Task brief: The answer is to be the lines below that lie between the line holding "Hi, I’m @Rekha2006" and the line holding "3. After clicking", inclusive, transcribed exactly and free of pictures.
[Start of section]
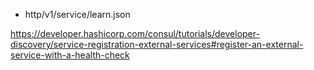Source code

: - http/v1/service/learn.json

https://developer.hashicorp.com/consul/tutorials/developer-discovery/service-registration-external-services#register-an-external-service-with-a-health-check


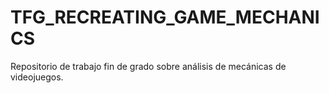 # TFG_RECREATING_GAME_MECHANICS
Repositorio de trabajo fin de grado sobre análisis de mecánicas de videojuegos.
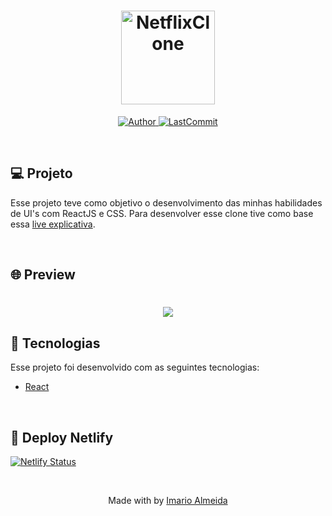 <h1 align="center">
  <img alt="NetflixClone" title="#delicinha" src="https://play-lh.googleusercontent.com/0rgPYj0GwZ6txpYZrzoMdhwzqg7vY6C9B-Ol7jlaz-Ox2rgpD4Tr82ZgDqkirrEohbGm=w412-h220-rw" width="150px" />
</h1>

<p align="center">
  <a href="https://github.com/imarioa">
    <img alt="Author" src="https://img.shields.io/badge/author-imarioa-%23FF0000%09">
  </a>

  <a href="https://github.com/imarioa/clone-netflix/commit/main">
    <img alt="LastCommit" src="https://img.shields.io/github/last-commit/imarioa/clone-netflix?color=%23FF0000%09">
  </a>

</p>

<br />

## 💻 Projeto

Esse projeto teve como objetivo o desenvolvimento das minhas habilidades de UI's com ReactJS e CSS. Para desenvolver esse clone tive como base essa [live explicativa](https://www.youtube.com/watch?v=tBweoUiMsDg&ab_channel=BoniekyLacerda).

<br />

## 🌐 Preview
<h1 align="center">
    <img src="clone-netflix.gif"  />
</h1>


## 🚀 Tecnologias

Esse projeto foi desenvolvido com as seguintes tecnologias:

- [React](https://reactjs.org)

<br />

## 🔨 Deploy Netlify
[![Netlify Status](https://api.netlify.com/api/v1/badges/ffcac2df-2ec8-4886-8aac-818bcd7fd924/deploy-status)](https://imarioa-netflix-clone.netlify.app/)

<br />

<p align="center">
  Made with by <a href="https://www.linkedin.com/in/imarioa/"> Imario Almeida </a>
</p>
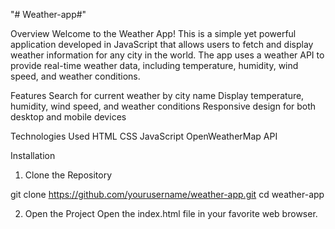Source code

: "# Weather-app#" 

Overview
Welcome to the Weather App! This is a simple yet powerful application developed in JavaScript that allows users to fetch and display weather information for any city in the world. The app uses a weather API to provide real-time weather data, including temperature, humidity, wind speed, and weather conditions.

Features
Search for current weather by city name
Display temperature, humidity, wind speed, and weather conditions
Responsive design for both desktop and mobile devices

Technologies Used
HTML
CSS
JavaScript
OpenWeatherMap API

Installation
 1. Clone the Repository

git clone https://github.com/yourusername/weather-app.git
cd weather-app

2. Open the Project
Open the index.html file in your favorite web browser.
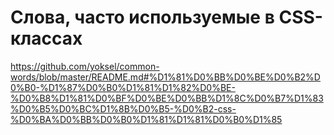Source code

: # Слова, часто используемые в CSS-классах
https://github.com/yoksel/common-words/blob/master/README.md#%D1%81%D0%BB%D0%BE%D0%B2%D0%B0-%D1%87%D0%B0%D1%81%D1%82%D0%BE-%D0%B8%D1%81%D0%BF%D0%BE%D0%BB%D1%8C%D0%B7%D1%83%D0%B5%D0%BC%D1%8B%D0%B5-%D0%B2-css-%D0%BA%D0%BB%D0%B0%D1%81%D1%81%D0%B0%D1%85
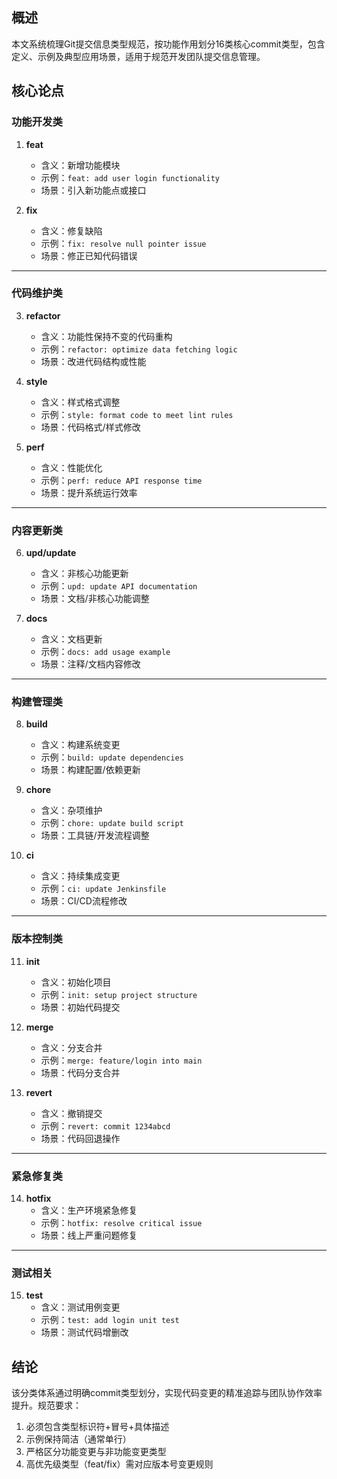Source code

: ## 概述
本文系统梳理Git提交信息类型规范，按功能作用划分16类核心commit类型，包含定义、示例及典型应用场景，适用于规范开发团队提交信息管理。

## 核心论点
### **功能开发类**
1. **feat**  
   - 含义：新增功能模块  
   - 示例：`feat: add user login functionality`  
   - 场景：引入新功能点或接口  

2. **fix**  
   - 含义：修复缺陷  
   - 示例：`fix: resolve null pointer issue`  
   - 场景：修正已知代码错误  

---

### **代码维护类**
3. **refactor**  
   - 含义：功能性保持不变的代码重构  
   - 示例：`refactor: optimize data fetching logic`  
   - 场景：改进代码结构或性能  

4. **style**  
   - 含义：样式格式调整  
   - 示例：`style: format code to meet lint rules`  
   - 场景：代码格式/样式修改  

5. **perf**  
   - 含义：性能优化  
   - 示例：`perf: reduce API response time`  
   - 场景：提升系统运行效率  

---

### **内容更新类**
6. **upd/update**  
   - 含义：非核心功能更新  
   - 示例：`upd: update API documentation`  
   - 场景：文档/非核心功能调整  

7. **docs**  
   - 含义：文档更新  
   - 示例：`docs: add usage example`  
   - 场景：注释/文档内容修改  

---

### **构建管理类**
8. **build**  
   - 含义：构建系统变更  
   - 示例：`build: update dependencies`  
   - 场景：构建配置/依赖更新  

9. **chore**  
   - 含义：杂项维护  
   - 示例：`chore: update build script`  
   - 场景：工具链/开发流程调整  

10. **ci**  
    - 含义：持续集成变更  
    - 示例：`ci: update Jenkinsfile`  
    - 场景：CI/CD流程修改  

---

### **版本控制类**
11. **init**  
    - 含义：初始化项目  
    - 示例：`init: setup project structure`  
    - 场景：初始代码提交  

12. **merge**  
    - 含义：分支合并  
    - 示例：`merge: feature/login into main`  
    - 场景：代码分支合并  

13. **revert**  
    - 含义：撤销提交  
    - 示例：`revert: commit 1234abcd`  
    - 场景：代码回退操作  

---

### **紧急修复类**
14. **hotfix**  
    - 含义：生产环境紧急修复  
    - 示例：`hotfix: resolve critical issue`  
    - 场景：线上严重问题修复  

---

### **测试相关**
15. **test**  
    - 含义：测试用例变更  
    - 示例：`test: add login unit test`  
    - 场景：测试代码增删改  

## 结论
该分类体系通过明确commit类型划分，实现代码变更的精准追踪与团队协作效率提升。规范要求：  
1. 必须包含类型标识符+冒号+具体描述  
2. 示例保持简洁（通常单行）  
3. 严格区分功能变更与非功能变更类型  
4. 高优先级类型（feat/fix）需对应版本号变更规则  
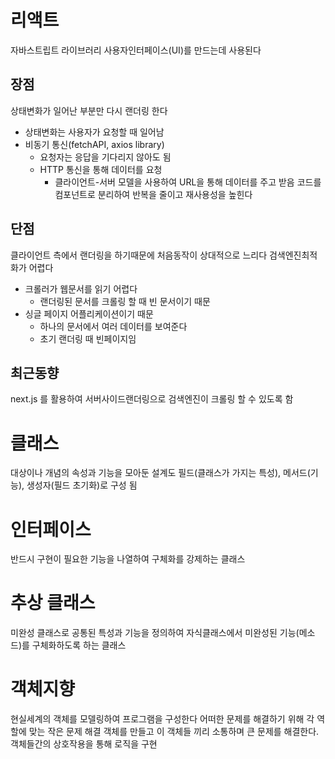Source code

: # 리액트
자바스트립트 라이브러리
사용자인터페이스(UI)를 만드는데 사용된다

## 장점
상태변화가 일어난 부분만 다시 랜더링 한다
- 상태변화는 사용자가 요청할 때 일어남
- 비동기 통신(fetchAPI, axios library)
	- 요청자는 응답을 기다리지 않아도 됨
	- HTTP 통신을 통해 데이터를 요청
		- 클라이언트-서버 모델을 사용하여 URL을 통해 데이터를 주고 받음
코드를 컴포넌트로 분리하여 반복을 줄이고 재사용성을 높힌다

## 단점
클라이언트 측에서 랜더링을 하기때문에 처음동작이 상대적으로 느리다
검색엔진최적화가 어렵다
- 크롤러가 웹문서를 읽기 어렵다
	- 랜더링된 문서를 크롤링 할 때 빈 문서이기 때문
- 싱글 페이지 어플리케이션이기 때문
	- 하나의 문서에서 여러 데이터를 보여준다
	- 초기 랜더링 때 빈페이지임


## 최근동향
next.js 를 활용하여 서버사이드랜더링으로 검색엔진이 크롤링 할 수 있도록 함


# 클래스
대상이나 개념의 속성과 기능을 모아둔 설계도
필드(클래스가 가지는 특성), 메서드(기능), 생성자(필드 초기화)로 구성 됨

# 인터페이스
반드시 구현이 필요한 기능을 나열하여 구체화를 강제하는 클래스

# 추상 클래스
미완성 클래스로 공통된 특성과 기능을 정의하여 자식클래스에서 미완성된 기능(메소드)를 구체화하도록 하는 클래스

# 객체지향 
현실세계의 객체를 모델링하여 프로그램을 구성한다
어떠한 문제를 해결하기 위해 각 역할에 맞는 작은 문제 해결 객체를 만들고 
이 객체들 끼리 소통하며 큰 문제를 해결한다.
객체들간의 상호작용을 통해 로직을 구현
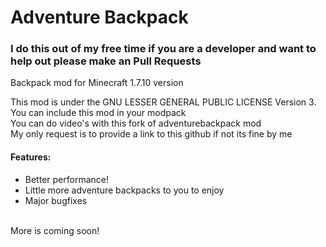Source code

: Adventure Backpack
==================

### I do this out of my free time if you are a developer and want to help out please make an Pull Requests 

Backpack mod for Minecraft 1.7.10 version

This mod is under the GNU LESSER GENERAL PUBLIC LICENSE Version 3.<br>
You can include this mod in your modpack<br>
You can do video's with this fork of adventurebackpack mod<br>
My only request is to provide a link to this github if not its fine by me<br> 

#### Features:
* Better performance!
* Little more adventure backpacks to you to enjoy
* Major bugfixes 
<br>
More is coming soon!
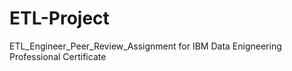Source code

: # ETL-Project
ETL_Engineer_Peer_Review_Assignment
for IBM Data Enigneering Professional Certificate
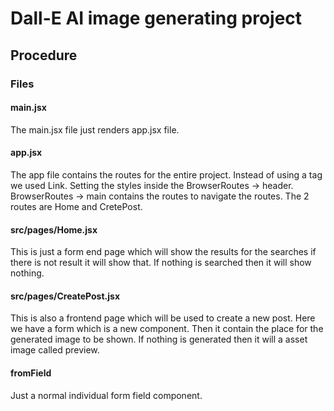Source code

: # Dall-E AI image generating project

## Procedure

### Files

#### main.jsx

The main.jsx file just renders app.jsx file.

#### app.jsx

The app file contains the routes for the entire project. Instead of using a tag we used Link. Setting the styles inside the BrowserRoutes -> header. BrowserRoutes -> main contains the routes to navigate the routes. The 2 routes are Home and CretePost.

#### src/pages/Home.jsx

This is just a form end page which will show the results for the searches if there is not result it will show that. If nothing is searched then it will show nothing.

#### src/pages/CreatePost.jsx

This is also a frontend page which will be used to create a new post. Here we have a form which is a new component. Then it contain the place for the generated image to be shown. If nothing is generated then it will a asset image called preview.

#### fromField

Just a normal individual form field component.
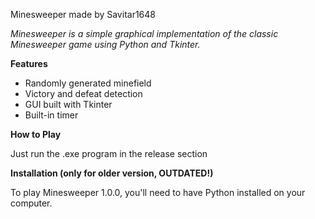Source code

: Minesweeper made by Savitar1648

*Minesweeper is a simple graphical implementation of the classic Minesweeper game using Python and Tkinter.*

**Features**

- Randomly generated minefield
- Victory and defeat detection
- GUI built with Tkinter
- Built-in timer

**How to Play**

Just run the .exe program in the release section

**Installation (only for older version, OUTDATED!)**

To play Minesweeper 1.0.0, you'll need to have Python installed on your computer.
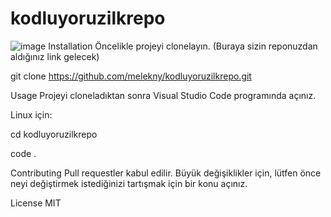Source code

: # kodluyoruzilkrepo

![image](https://user-images.githubusercontent.com/93257346/156168845-150b0572-a0c0-430a-bd9a-a81ec2b129bb.png)
Installation
Öncelikle projeyi clonelayın. (Buraya sizin reponuzdan aldığınız link gelecek)

git clone https://github.com/melekny/kodluyoruzilkrepo.git

Usage
Projeyi cloneladıktan sonra Visual Studio Code programında açınız.

Linux için:

cd kodluyoruzilkrepo

code .

Contributing
Pull requestler kabul edilir. Büyük değişiklikler için, lütfen önce neyi değiştirmek istediğinizi tartışmak için bir konu açınız.

License
MIT
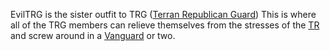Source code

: EvilTRG is the sister outfit to TRG ([Terran Republican
Guard](Terran_Republican_Guard "wikilink")) This is where all of the TRG
members can relieve themselves from the stresses of the
[TR](TR "wikilink") and screw around in a
[Vanguard](Vanguard "wikilink") or two.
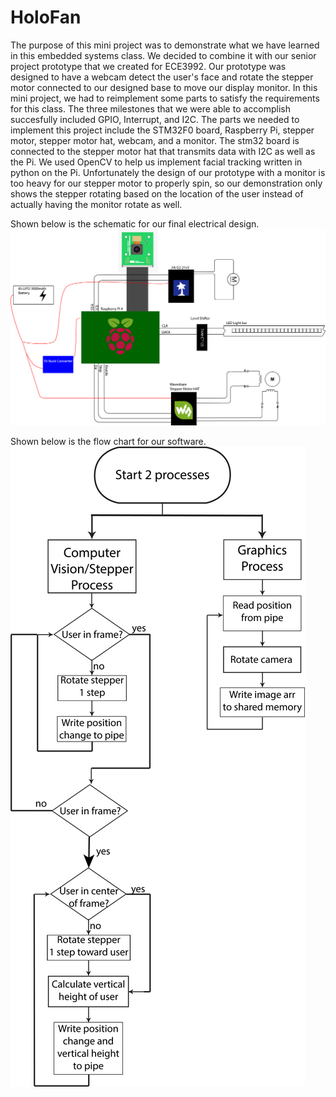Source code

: # HoloFan

The purpose of this mini project was to demonstrate what we have learned in this embedded systems class. We decided to combine it with our senior project prototype that we created for ECE3992. Our prototype was designed to have a webcam detect the user's face and rotate the stepper motor connected to our designed base to move our display monitor. In this mini project, we had to reimplement some parts to satisfy the requirements for this class. The three milestones that we were able to accomplish  succesfully included GPIO, Interrupt, and I2C. The parts we needed to implement this project include the STM32F0 board, Raspberry Pi, stepper motor, stepper motor hat, webcam, and a monitor. The stm32 board is connected to the stepper motor hat that transmits data with I2C as well as the Pi. We used OpenCV to help us implement facial tracking written in python on the Pi. Unfortunately the design of our prototype with a monitor is too heavy for our stepper motor to properly spin, so our demonstration only shows the stepper rotating based on the location of the user instead of actually having the monitor rotate as well. 

Shown below is the schematic for our final electrical design.
![alt text](https://raw.githubusercontent.com/low2by/holofan/main/figs/diagram_battery.png)

Shown below is the flow chart for our software.
![alt text](https://raw.githubusercontent.com/low2by/holofan/main/figs/simple_flow.png)

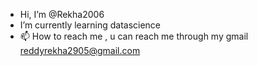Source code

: -  Hi, I’m @Rekha2006
-  I’m currently learning datascience
- 📫 How to reach me , u can reach me through my gmail reddyrekha2905@gmail.com

<!---
Rekha2006/Rekha2006 is a ✨ special ✨ repository because its `README.md` (this file) appears on your GitHub profile.
You can click the Preview link to take a look at your changes.
--->

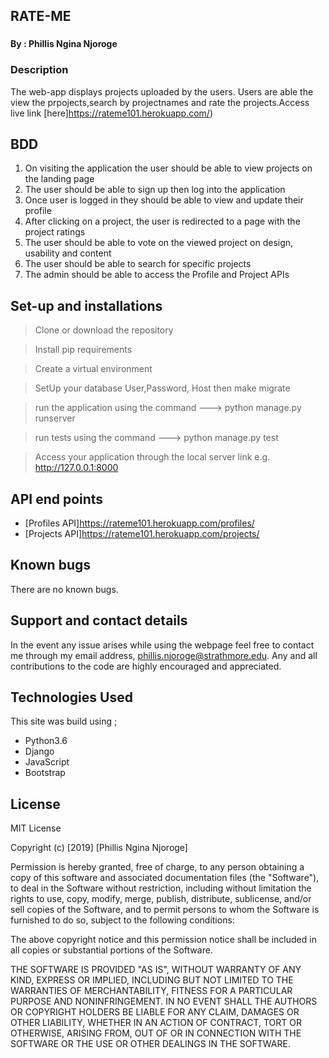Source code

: ## RATE-ME
### 
#### By : Phillis Ngina Njoroge

### Description
The web-app displays projects uploaded by the users. Users are able the view the prpojects,search by projectnames and rate the projects.Access live link [here]https://rateme101.herokuapp.com/)

## BDD

1. On visiting the application the user should be able to view projects on the landing page
2. The user should be able to sign up then log into the application
2. Once user is logged in they should be able to view and update their profile
3. After clicking on a project, the user is redirected to a page with the project ratings
4. The user should be able to vote on the viewed project on design, usability and content
5. The user should be able to search for specific projects
6. The admin should be able to access the Profile and Project APIs


## Set-up and installations
> Clone or download the repository

>  Install pip requirements

> Create a virtual environment

> SetUp your database User,Password, Host then make migrate

> run the application using the command ---> python manage.py runserver

> run tests using the command ---> python manage.py test

> Access your application through the local     server link e.g. http://127.0.0.1:8000

## API end points
* [Profiles API]https://rateme101.herokuapp.com/profiles/
* [Projects API]https://rateme101.herokuapp.com/projects/


## Known bugs
There are no known bugs. 

## Support and contact details
In the event any issue arises while using the webpage feel free to contact me through my email address, phillis.njoroge@strathmore.edu. Any and all contributions to the code are highly encouraged and appreciated.

## Technologies Used
This site was build using ;

* Python3.6
* Django
* JavaScript 
* Bootstrap

## License
MIT License

Copyright (c) [2019] [Phillis Ngina Njoroge]

Permission is hereby granted, free of charge, to any person obtaining a copy of this software and associated documentation files (the "Software"), to deal in the Software without restriction, including without limitation the rights to use, copy, modify, merge, publish, distribute, sublicense, and/or sell copies of the Software, and to permit persons to whom the Software is furnished to do so, subject to the following conditions:

The above copyright notice and this permission notice shall be included in all copies or substantial portions of the Software.

THE SOFTWARE IS PROVIDED "AS IS", WITHOUT WARRANTY OF ANY KIND, EXPRESS OR IMPLIED, INCLUDING BUT NOT LIMITED TO THE WARRANTIES OF MERCHANTABILITY, FITNESS FOR A PARTICULAR PURPOSE AND NONINFRINGEMENT. IN NO EVENT SHALL THE AUTHORS OR COPYRIGHT HOLDERS BE LIABLE FOR ANY CLAIM, DAMAGES OR OTHER LIABILITY, WHETHER IN AN ACTION OF CONTRACT, TORT OR OTHERWISE, ARISING FROM, OUT OF OR IN CONNECTION WITH THE SOFTWARE OR THE USE OR OTHER DEALINGS IN THE SOFTWARE.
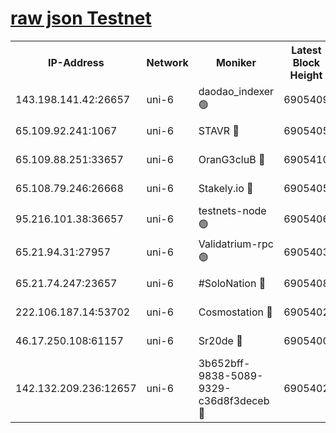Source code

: [raw json Testnet](https://rpc-check.junot.stavr.tech/junot/rpc-junot-result.json)
=


<table><tr><th>IP-Address</th><th>Network</th><th>Moniker</th><th>Latest Block Height</th><th>Earliest Block Height</th><th>Catching Up</th><th>Tx Index</th><th>Voting Power</th><th>Scan Time</th></tr><tr><td>143.198.141.42:26657</td><td>uni-6</td><td>daodao_indexer 🟢</td><td>6905409</td><td>1</td><td>False</td><td>off</td><td>0</td><td>2024-01-10T05:40:03.720096015UTC</td></tr><tr><td>65.109.92.241:1067</td><td>uni-6</td><td>STAVR 🔴</td><td>6905405</td><td>1138541</td><td>False</td><td>on</td><td>6042</td><td>2024-01-10T05:39:53.493412042UTC</td></tr><tr><td>65.109.88.251:33657</td><td>uni-6</td><td>OranG3cluB 🔴</td><td>6905410</td><td>1138541</td><td>False</td><td>on</td><td>11</td><td>2024-01-10T05:40:08.232708425UTC</td></tr><tr><td>65.108.79.246:26668</td><td>uni-6</td><td>Stakely.io 🔴</td><td>6905405</td><td>1570872</td><td>False</td><td>on</td><td>1358933</td><td>2024-01-10T05:39:53.794852520UTC</td></tr><tr><td>95.216.101.38:36657</td><td>uni-6</td><td>testnets-node 🟢</td><td>6905406</td><td>1615130</td><td>False</td><td>on</td><td>0</td><td>2024-01-10T05:39:56.307245328UTC</td></tr><tr><td>65.21.94.31:27957</td><td>uni-6</td><td>Validatrium-rpc 🟢</td><td>6905403</td><td>2943363</td><td>False</td><td>on</td><td>0</td><td>2024-01-10T05:39:48.998270985UTC</td></tr><tr><td>65.21.74.247:23657</td><td>uni-6</td><td>#SoloNation 🔴</td><td>6905408</td><td>5208001</td><td>False</td><td>on</td><td>112</td><td>2024-01-10T05:40:02.788948684UTC</td></tr><tr><td>222.106.187.14:53702</td><td>uni-6</td><td>Cosmostation 🔴</td><td>6905402</td><td>5344501</td><td>False</td><td>on</td><td>110003</td><td>2024-01-10T05:39:46.610658634UTC</td></tr><tr><td>46.17.250.108:61157</td><td>uni-6</td><td>Sr20de 🔴</td><td>6905400</td><td>6419777</td><td>False</td><td>on</td><td>37</td><td>2024-01-10T05:39:40.814294451UTC</td></tr><tr><td>142.132.209.236:12657</td><td>uni-6</td><td>3b652bff-9838-5089-9329-c36d8f3deceb 🔴</td><td>6905402</td><td>6901280</td><td>False</td><td>on</td><td>157563</td><td>2024-01-10T05:39:45.285432454UTC</td></tr></table>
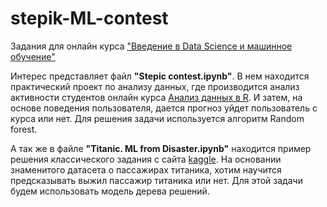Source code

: # stepik-ML-contest
Задания для онлайн курса ["Введение в Data Science и машинное обучение"](https://stepik.org/course/4852)

Интерес представляет файл **"Stepic contest.ipynb"**. В нем находится практический проект по анализу данных, где производится анализ активности студентов онлайн курса [Анализ данных в R](https://stepik.org/course/129/syllabus). И затем, на основе поведения пользователя, дается прогноз уйдет пользователь с курса или нет. Для решения задачи используется алгоритм Random forest.

А так же в файле **"Titanic. ML from Disaster.ipynb"** находится пример решения классического задания с сайта [kaggle](https://www.kaggle.com/c/titanic/overview).  На основании знаменитого датасета о пассажирах титаника, хотим научится предсказывать выжил пассажир титаника или нет. Для этой задачи будем использовать модель дерева решений.
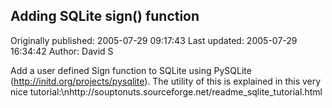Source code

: ## Adding SQLite sign() function 
Originally published: 2005-07-29 09:17:43 
Last updated: 2005-07-29 16:34:42 
Author: David S 
 
Add a user defined Sign function to SQLite using PySQLite (http://initd.org/projects/pysqlite).  The utility of this is explained in this very nice tutorial:\nhttp://souptonuts.sourceforge.net/readme_sqlite_tutorial.html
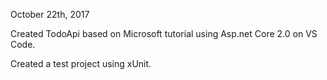 October 22th, 2017

Created TodoApi based on Microsoft tutorial using Asp.net Core 2.0 on VS Code.

Created a test project using xUnit.
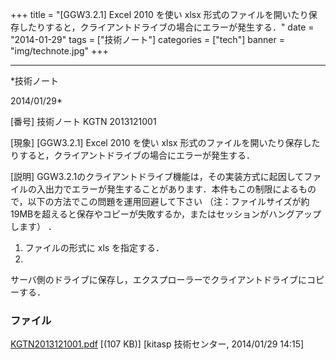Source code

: ﻿+++
title = "[GGW3.2.1] Excel 2010 を使い xlsx 形式のファイルを開いたり保存したりすると，クライアントドライブの場合にエラーが発生する．"
date = "2014-01-29"
tags = ["技術ノート"]
categories = ["tech"]
banner = "img/technote.jpg"
+++

-----------------------------------------------------------------------------------------------------------------------------

*技術ノート

2014/01/29*


[番号]
技術ノート KGTN 2013121001

[現象]
[GGW3.2.1] Excel 2010 を使い xlsx
形式のファイルを開いたり保存したりすると，クライアントドライブの場合にエラーが発生する．

[説明]
GGW3.2.1のクライアントドライブ機能は，その実装方式に起因してファイルの入出力でエラーが発生することがあります．本件もこの制限によるもので，以下の方法でこの問題を運用回避して下さい
（注：ファイルサイズが約19MBを超えると保存やコピーが失敗するか，またはセッションがハングアップします）
．

1) ファイルの形式に xls を指定する．
2)
サーバ側のドライブに保存し，エクスプローラーでクライアントドライブにコピーする．


### ファイル

 
 


[KGTN2013121001.pdf](http://techreport.kitasp.net/attachments/download/1451/KGTN2013121001.pdf)
 [(107 KB)] [kitasp 技術センター, 2014/01/29
14:15]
[End of section]
Answer box:
: -  Hi, I’m @Rekha2006
-  I’m currently learning datascience
- 📫 How to reach me , u can reach me through my gmail reddyrekha2905@gmail.com

<!---
Rekha2006/Rekha2006 is a ✨ special ✨ repository because its `README.md` (this file) appears on your GitHub profile.
You can click the Preview link to take a look at your changes.
--->

Source code

: ## RATE-ME
### 
#### By : Phillis Ngina Njoroge

### Description
The web-app displays projects uploaded by the users. Users are able the view the prpojects,search by projectnames and rate the projects.Access live link [here]https://rateme101.herokuapp.com/)

## BDD

1. On visiting the application the user should be able to view projects on the landing page
2. The user should be able to sign up then log into the application
2. Once user is logged in they should be able to view and update their profile
3. After clicking on a project, the user is redirected to a page with the project ratings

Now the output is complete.